Listen to heavyweight line-ups at All Points East
🎵 Music 🎸 Music festivals 📌 Victoria Park ⏰ 16 Aug 25 Aug 2024

Over the last six years, All Points East has garnered a reputation for building some of the most exciting and interesting festival line-ups in the UK. Its headliners are often indie or dance-focused big-hitters, while its undercards are packed with cult heroes and rising stars you can say you saw first. Look out for sets from acclaimed producer, rapper and DJ Kaytranada, homegrown hip-hop hero Loyle Carner, cult star and TikTok fave Mitski, indie sleaze party-starters LCD Soundsystem and a double-hitter of the Ben Gibbard-fronted The Postal Service and Death Cab For Cutie.

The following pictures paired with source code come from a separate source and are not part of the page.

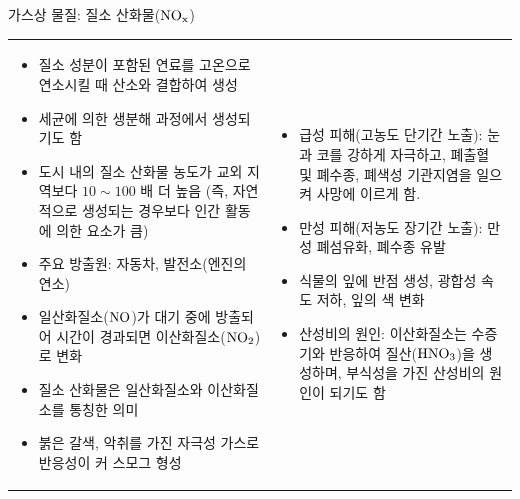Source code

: \begin{frame}[t]{가스상 물질: 질소 산화물($\rm{{NO}_{x}}$)}
	\begin{tabular}{ll}
		\begin{minipage}[t]{0.475\textwidth}\scriptsize
			\begin{itemize}
				\item 질소 성분이 포함된 연료를 고온으로 연소시킬 때 산소와 결합하여 생성
				\item 세균에 의한 생분해 과정에서 생성되기도 함
				\item 도시 내의 질소 산화물 농도가 교외 지역보다 $10 \sim 100$ 배 더 높음 
				(즉, 자연적으로 생성되는 경우보다 인간 활동에 의한 요소가 큼)
				\item 주요 방출원: 자동차, 발전소(엔진의 연소)
				\item 일산화질소($\rm{NO}$)가 대기 중에 방출되어 시간이 경과되면 이산화질소($\rm{{NO}_{2}}$)로 변화
				\item 질소 산화물은 일산화질소와 이산화질소를 통칭한 의미
				\item 붉은 갈색, 악취를 가진 자극성 가스로 반응성이 커 스모그 형성
			\end{itemize}
		\end{minipage}	
		&
		\begin{minipage}[t]{0.475\textwidth} \scriptsize	
			\begin{itemize}
				\item 급성 피해(고농도 단기간 노출): 눈과 코를 강하게 자극하고, 폐출혈 및 폐수종, 폐색성 기관지염을 일으켜 사망에 이르게 함.
				\item 만성 피해(저농도 장기간 노출): 만성 폐섬유화, 폐수종 유발
				\item 식물의 잎에 반점 생성, 광합성 속도 저하, 잎의 색 변화
				\item 산성비의 원인: 이산화질소는 수증기와 반응하여 질산($\rm{{HNO}_{3}}$)을 생성하며, 부식성을 가진 산성비의 원인이 되기도 함
			\end{itemize}
		\end{minipage}
	\end{tabular}
\end{frame}




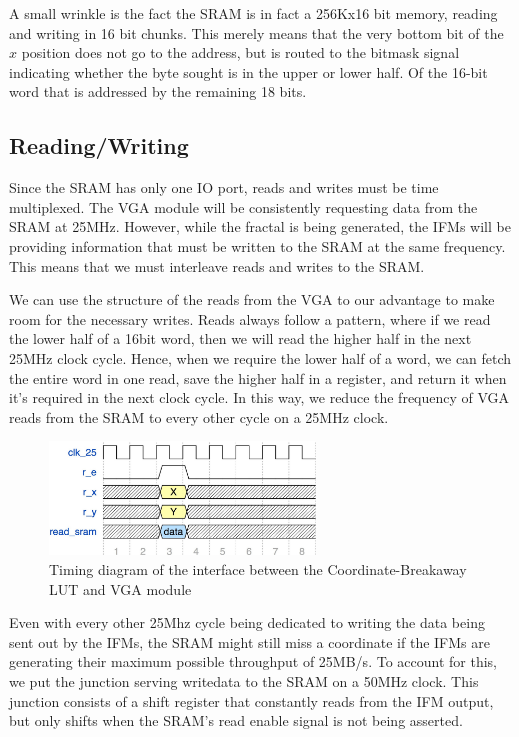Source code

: \documentclass{article}
\begin{document}
A small wrinkle is the fact the SRAM is in fact a 256Kx16 bit memory,
reading and writing in 16 bit chunks. This merely means that the very
bottom bit of the $x$ position does not go to the address, but is
routed to the bitmask signal indicating whether the byte sought is in the upper or lower half.
Of the 16-bit word that is addressed by the remaining 18 bits.

\subsection{Reading/Writing}

Since the SRAM has only one IO port, reads and writes must be time
multiplexed. The VGA module will be consistently requesting data from the SRAM at 25MHz. However, while 
the fractal is being generated, the IFMs will be providing information that must be written to the SRAM 
at the same frequency. This means that we must interleave reads and writes to the SRAM.

We can use the structure of the reads from the VGA to our
advantage to make room for the necessary writes. Reads always follow a pattern, where
if we read the lower half of a 16bit word, then we will read the
higher half in the next 25MHz clock cycle. Hence, when we require the lower
half of a word, we can fetch the entire word in one read, save the
higher half in a register, and return it when it's required in
the next clock cycle. In this way, we reduce the frequency of VGA reads from the SRAM to every other cycle on a 
25MHz clock.

\begin{figure}[H]
  \centering
    \includegraphics[width=200pt]{timing_diagrams/clut_vga.pdf}
  \caption{Timing diagram of the interface between the Coordinate-Breakaway LUT and VGA module}
\end{figure}

Even with every other 25Mhz cycle being dedicated to writing the data being sent out by the IFMs, the SRAM might
still miss a coordinate if the IFMs are generating their maximum possible throughput of 25MB/s. To account for this, 
we put the junction serving writedata to the SRAM on a 50MHz clock. This junction consists of a shift register that 
constantly reads from the IFM output, but only shifts when the SRAM's read enable signal is not being asserted. 
\end{document}
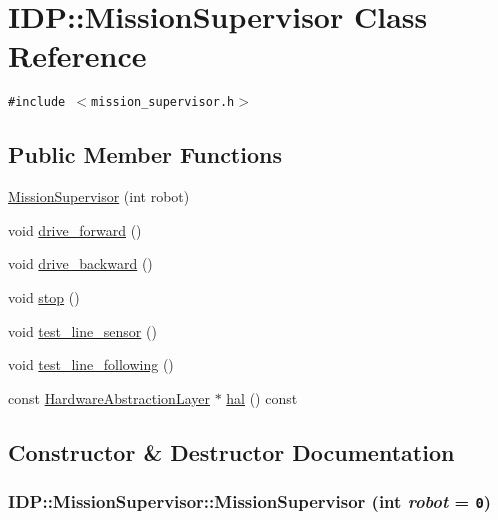 \hypertarget{classIDP_1_1MissionSupervisor}{
\section{IDP::MissionSupervisor Class Reference}
\label{classIDP_1_1MissionSupervisor}
}
{\tt \#include $<$mission\_\-supervisor.h$>$}

\subsection*{Public Member Functions}
\begin{CompactItemize}
\item 
\hyperlink{classIDP_1_1MissionSupervisor_fc6a54e04718d919b2b48458a47304b2}{MissionSupervisor} (int robot)
\item 
void \hyperlink{classIDP_1_1MissionSupervisor_f8c6a3073190a4479211753fe5f50a36}{drive\_\-forward} ()
\item 
void \hyperlink{classIDP_1_1MissionSupervisor_e5d6e9a37417126da780583349b48d44}{drive\_\-backward} ()
\item 
void \hyperlink{classIDP_1_1MissionSupervisor_d11e444b6be1d51c3339bd6397d45fd4}{stop} ()
\item 
void \hyperlink{classIDP_1_1MissionSupervisor_f147b0bec9464bb7e956a40a7f3d0fda}{test\_\-line\_\-sensor} ()
\item 
void \hyperlink{classIDP_1_1MissionSupervisor_21be0b52e2f13c7fb373c90dae77ba23}{test\_\-line\_\-following} ()
\item 
const \hyperlink{classIDP_1_1HardwareAbstractionLayer}{HardwareAbstractionLayer} $\ast$ \hyperlink{classIDP_1_1MissionSupervisor_e19d0c2123fda158cc45e649128fbc09}{hal} () const 
\end{CompactItemize}


\subsection{Constructor \& Destructor Documentation}
\hypertarget{classIDP_1_1MissionSupervisor_fc6a54e04718d919b2b48458a47304b2}{
\subsubsection[{MissionSupervisor}]{\setlength{\rightskip}{0pt plus 5cm}IDP::MissionSupervisor::MissionSupervisor (int {\em robot} = {\tt 0})}}
\label{classIDP_1_1MissionSupervisor_fc6a54e04718d919b2b48458a47304b2}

6. Explore the Big Fun Art Adventure

Explore the Big Fun Art Adventure
⭐ Things to do 📌 London ⏰ 17 Aug – 13 Oct 2024

A major influx of owls is coming to Haringey this summer. No, not the flying kind, but 30 giant sculptures all painted in bright colours and designs. The installation is part of North London Hospice’s latest fundraising event, the Big Fun Art Adventure, which is creating a walkable trail of art across the area. Some of the owls on display will be painted by famous faces, like Matt Lucas and Rob Biddulph, and when the trail closes in October, the sculptures will go under the hammer to raise money for the hospice. Find the route on an app or paper map, if you prefer.

7. Watch the Globe’s thoughtful, funny take on Shakespeare’s dumbest comedy ‘The Comedy of Errors’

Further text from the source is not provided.